### ABOUT THIS EXERCISE
Tell me how many lines in the data below hold the string "main", and say nothing else.

### EXTRACTED ENTRIES

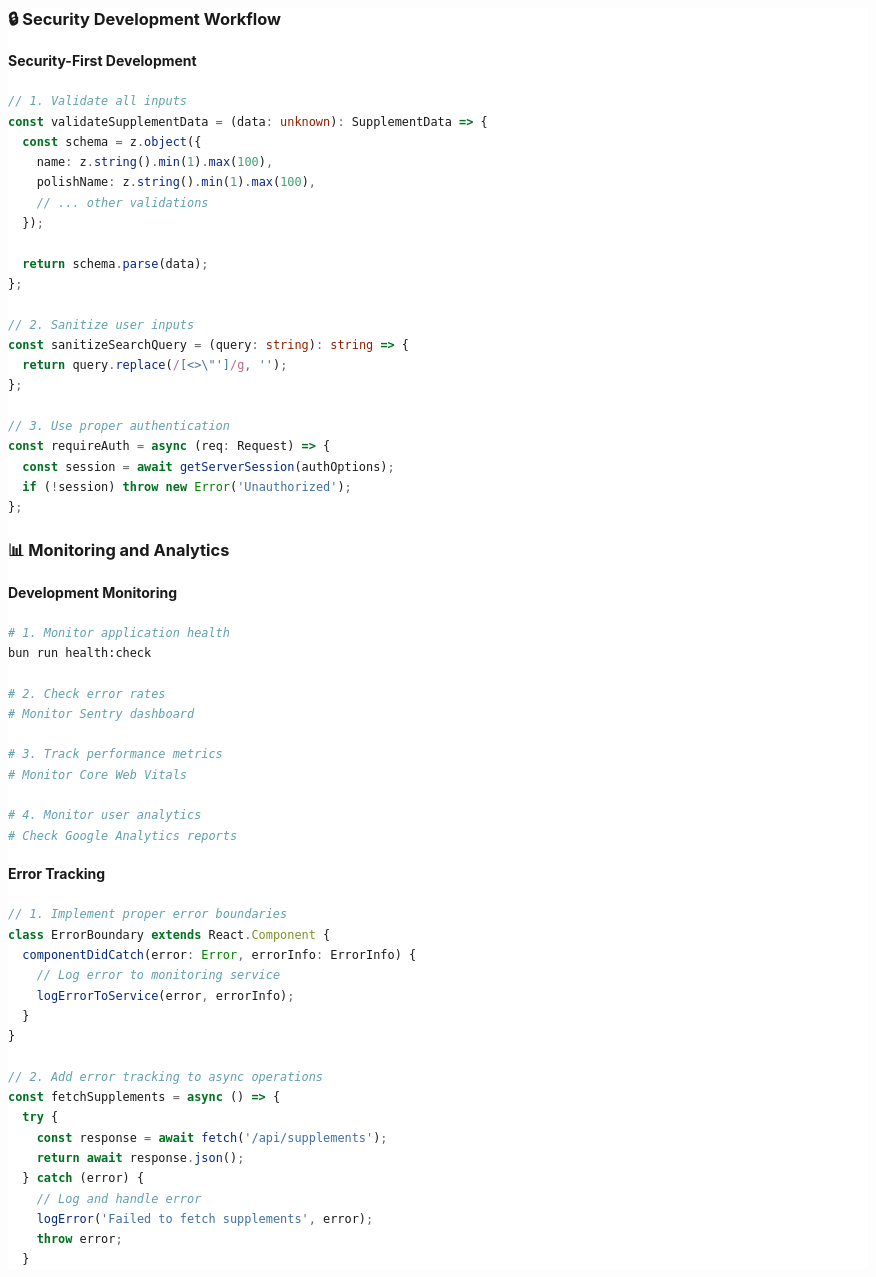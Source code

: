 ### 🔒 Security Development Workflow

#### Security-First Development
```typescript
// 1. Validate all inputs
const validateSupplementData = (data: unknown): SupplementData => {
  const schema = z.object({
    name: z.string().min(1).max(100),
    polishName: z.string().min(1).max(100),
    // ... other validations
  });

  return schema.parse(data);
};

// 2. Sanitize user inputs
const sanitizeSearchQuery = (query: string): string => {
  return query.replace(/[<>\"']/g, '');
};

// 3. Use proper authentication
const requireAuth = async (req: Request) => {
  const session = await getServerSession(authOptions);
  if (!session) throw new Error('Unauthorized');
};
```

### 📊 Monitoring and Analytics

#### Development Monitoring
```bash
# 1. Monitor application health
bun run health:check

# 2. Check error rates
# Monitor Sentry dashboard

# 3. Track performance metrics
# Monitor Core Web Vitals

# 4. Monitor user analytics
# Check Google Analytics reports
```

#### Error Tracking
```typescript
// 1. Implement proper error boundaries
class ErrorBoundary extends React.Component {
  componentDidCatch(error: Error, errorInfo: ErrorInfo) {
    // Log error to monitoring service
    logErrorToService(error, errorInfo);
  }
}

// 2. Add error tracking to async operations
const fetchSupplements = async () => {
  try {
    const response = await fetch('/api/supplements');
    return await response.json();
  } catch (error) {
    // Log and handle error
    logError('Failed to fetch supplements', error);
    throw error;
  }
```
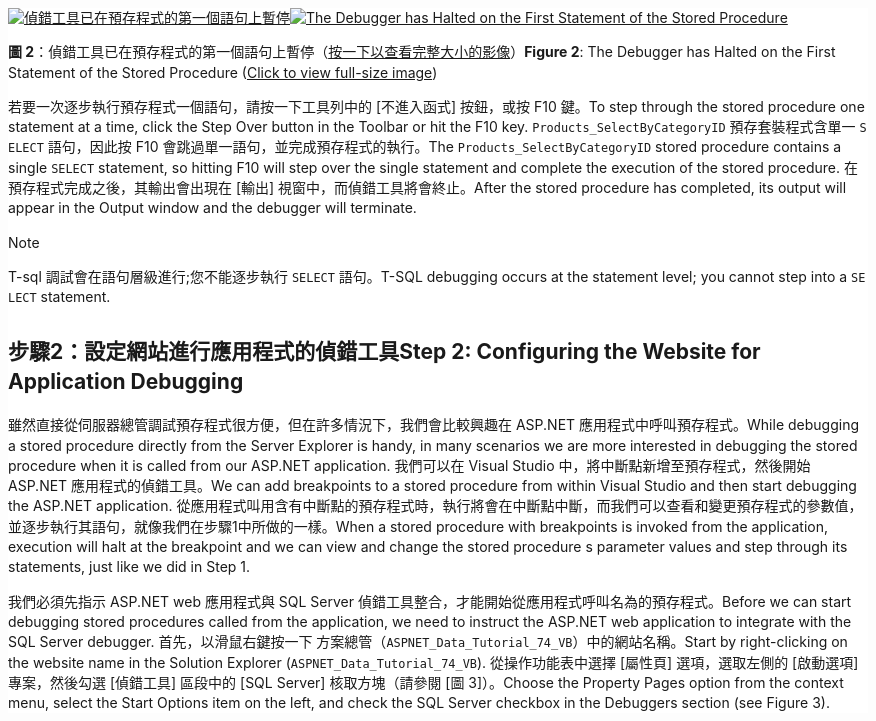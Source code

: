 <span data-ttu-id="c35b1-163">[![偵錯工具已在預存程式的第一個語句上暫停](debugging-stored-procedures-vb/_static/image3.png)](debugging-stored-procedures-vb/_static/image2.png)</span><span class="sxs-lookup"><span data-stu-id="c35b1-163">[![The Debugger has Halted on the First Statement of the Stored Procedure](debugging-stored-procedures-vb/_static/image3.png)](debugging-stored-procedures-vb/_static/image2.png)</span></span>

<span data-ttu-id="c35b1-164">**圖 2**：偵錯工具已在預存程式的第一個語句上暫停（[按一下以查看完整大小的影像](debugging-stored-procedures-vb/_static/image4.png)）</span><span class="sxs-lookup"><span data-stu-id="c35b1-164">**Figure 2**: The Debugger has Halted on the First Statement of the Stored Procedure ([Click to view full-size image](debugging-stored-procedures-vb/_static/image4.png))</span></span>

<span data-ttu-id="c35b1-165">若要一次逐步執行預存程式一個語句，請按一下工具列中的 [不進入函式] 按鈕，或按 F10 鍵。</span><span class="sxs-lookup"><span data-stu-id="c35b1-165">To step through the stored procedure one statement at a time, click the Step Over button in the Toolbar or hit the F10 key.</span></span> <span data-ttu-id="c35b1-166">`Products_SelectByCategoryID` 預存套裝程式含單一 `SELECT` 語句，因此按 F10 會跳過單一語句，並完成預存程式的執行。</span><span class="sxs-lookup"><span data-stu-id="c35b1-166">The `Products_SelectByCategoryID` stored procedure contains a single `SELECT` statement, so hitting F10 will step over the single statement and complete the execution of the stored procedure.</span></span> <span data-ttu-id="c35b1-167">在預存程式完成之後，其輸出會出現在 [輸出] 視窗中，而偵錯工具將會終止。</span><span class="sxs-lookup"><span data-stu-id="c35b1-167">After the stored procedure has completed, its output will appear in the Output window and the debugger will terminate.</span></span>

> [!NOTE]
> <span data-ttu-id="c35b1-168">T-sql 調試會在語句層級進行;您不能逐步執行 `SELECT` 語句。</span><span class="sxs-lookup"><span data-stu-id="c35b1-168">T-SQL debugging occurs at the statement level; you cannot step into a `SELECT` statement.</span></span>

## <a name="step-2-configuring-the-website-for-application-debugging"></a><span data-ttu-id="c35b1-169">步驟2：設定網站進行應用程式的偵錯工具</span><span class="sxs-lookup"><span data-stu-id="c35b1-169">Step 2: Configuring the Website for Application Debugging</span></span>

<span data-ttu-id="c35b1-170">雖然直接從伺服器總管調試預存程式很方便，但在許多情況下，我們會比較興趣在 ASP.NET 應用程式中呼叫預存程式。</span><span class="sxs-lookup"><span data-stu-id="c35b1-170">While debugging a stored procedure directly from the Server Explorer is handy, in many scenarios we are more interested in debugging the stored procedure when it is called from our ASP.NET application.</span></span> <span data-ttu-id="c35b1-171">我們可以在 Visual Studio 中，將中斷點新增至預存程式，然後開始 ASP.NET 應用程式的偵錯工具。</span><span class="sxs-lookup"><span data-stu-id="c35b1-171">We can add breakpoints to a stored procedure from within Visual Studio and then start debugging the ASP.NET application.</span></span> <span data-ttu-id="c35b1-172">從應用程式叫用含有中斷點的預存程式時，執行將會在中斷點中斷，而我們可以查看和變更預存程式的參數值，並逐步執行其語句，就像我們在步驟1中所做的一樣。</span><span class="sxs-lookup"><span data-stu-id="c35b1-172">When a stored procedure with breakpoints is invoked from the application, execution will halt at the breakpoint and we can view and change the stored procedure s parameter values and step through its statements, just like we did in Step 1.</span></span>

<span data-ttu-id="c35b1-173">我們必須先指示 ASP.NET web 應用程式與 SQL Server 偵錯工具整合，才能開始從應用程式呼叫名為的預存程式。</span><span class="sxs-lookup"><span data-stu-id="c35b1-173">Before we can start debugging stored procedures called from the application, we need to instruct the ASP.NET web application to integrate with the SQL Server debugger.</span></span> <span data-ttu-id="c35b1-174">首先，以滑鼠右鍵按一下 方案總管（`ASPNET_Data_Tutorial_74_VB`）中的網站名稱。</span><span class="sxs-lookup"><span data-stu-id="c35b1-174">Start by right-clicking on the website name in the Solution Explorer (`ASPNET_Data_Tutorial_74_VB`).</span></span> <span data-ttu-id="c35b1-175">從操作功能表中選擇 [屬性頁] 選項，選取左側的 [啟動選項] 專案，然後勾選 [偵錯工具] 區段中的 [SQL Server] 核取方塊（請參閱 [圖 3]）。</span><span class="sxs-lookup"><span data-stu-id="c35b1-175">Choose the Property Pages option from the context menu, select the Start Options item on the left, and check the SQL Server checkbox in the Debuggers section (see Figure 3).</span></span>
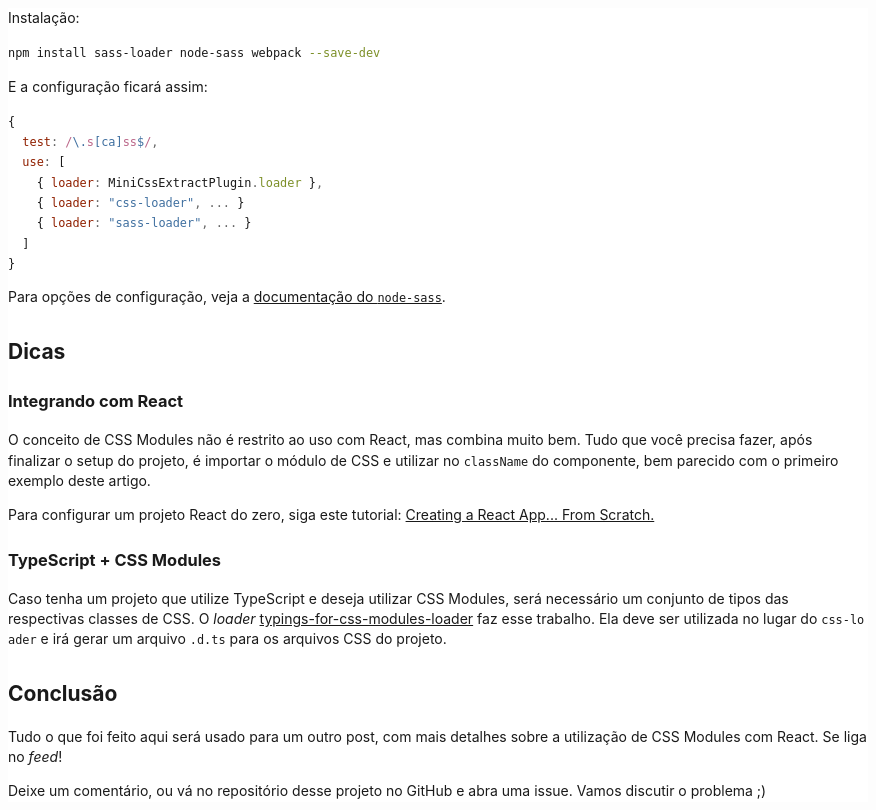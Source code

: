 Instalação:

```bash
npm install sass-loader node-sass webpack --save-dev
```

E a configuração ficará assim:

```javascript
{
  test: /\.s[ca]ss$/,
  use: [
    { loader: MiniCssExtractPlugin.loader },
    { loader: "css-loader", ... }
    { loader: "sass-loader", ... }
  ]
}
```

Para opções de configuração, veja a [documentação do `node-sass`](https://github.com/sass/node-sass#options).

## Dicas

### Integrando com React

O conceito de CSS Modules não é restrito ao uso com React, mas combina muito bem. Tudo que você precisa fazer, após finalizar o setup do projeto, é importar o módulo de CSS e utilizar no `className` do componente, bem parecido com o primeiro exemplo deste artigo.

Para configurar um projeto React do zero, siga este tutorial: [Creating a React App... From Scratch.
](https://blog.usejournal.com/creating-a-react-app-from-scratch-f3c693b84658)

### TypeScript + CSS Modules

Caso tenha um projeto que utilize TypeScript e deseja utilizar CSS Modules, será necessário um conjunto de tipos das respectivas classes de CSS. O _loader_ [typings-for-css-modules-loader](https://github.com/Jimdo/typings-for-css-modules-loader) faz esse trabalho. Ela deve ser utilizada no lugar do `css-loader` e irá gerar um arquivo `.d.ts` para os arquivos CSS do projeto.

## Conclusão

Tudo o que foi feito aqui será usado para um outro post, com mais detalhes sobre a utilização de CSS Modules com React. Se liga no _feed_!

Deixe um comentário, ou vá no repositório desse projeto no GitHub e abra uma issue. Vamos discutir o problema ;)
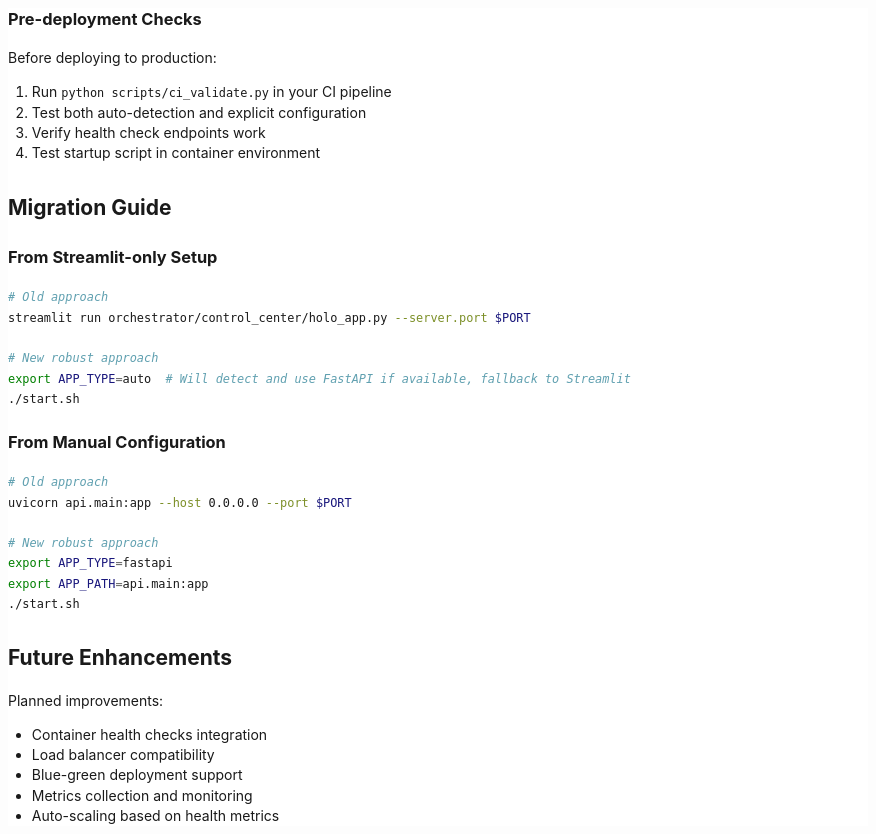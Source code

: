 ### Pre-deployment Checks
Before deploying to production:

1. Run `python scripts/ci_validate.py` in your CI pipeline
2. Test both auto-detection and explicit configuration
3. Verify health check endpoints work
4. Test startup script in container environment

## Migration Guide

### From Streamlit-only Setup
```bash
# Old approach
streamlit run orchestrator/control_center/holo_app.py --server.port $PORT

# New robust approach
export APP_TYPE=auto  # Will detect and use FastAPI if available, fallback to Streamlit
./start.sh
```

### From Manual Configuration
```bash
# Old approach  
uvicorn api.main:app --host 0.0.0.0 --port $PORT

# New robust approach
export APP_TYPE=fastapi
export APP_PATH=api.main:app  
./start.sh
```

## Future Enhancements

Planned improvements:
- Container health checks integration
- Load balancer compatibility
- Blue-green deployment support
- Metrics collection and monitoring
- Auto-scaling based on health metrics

### RESPONSE AREA
2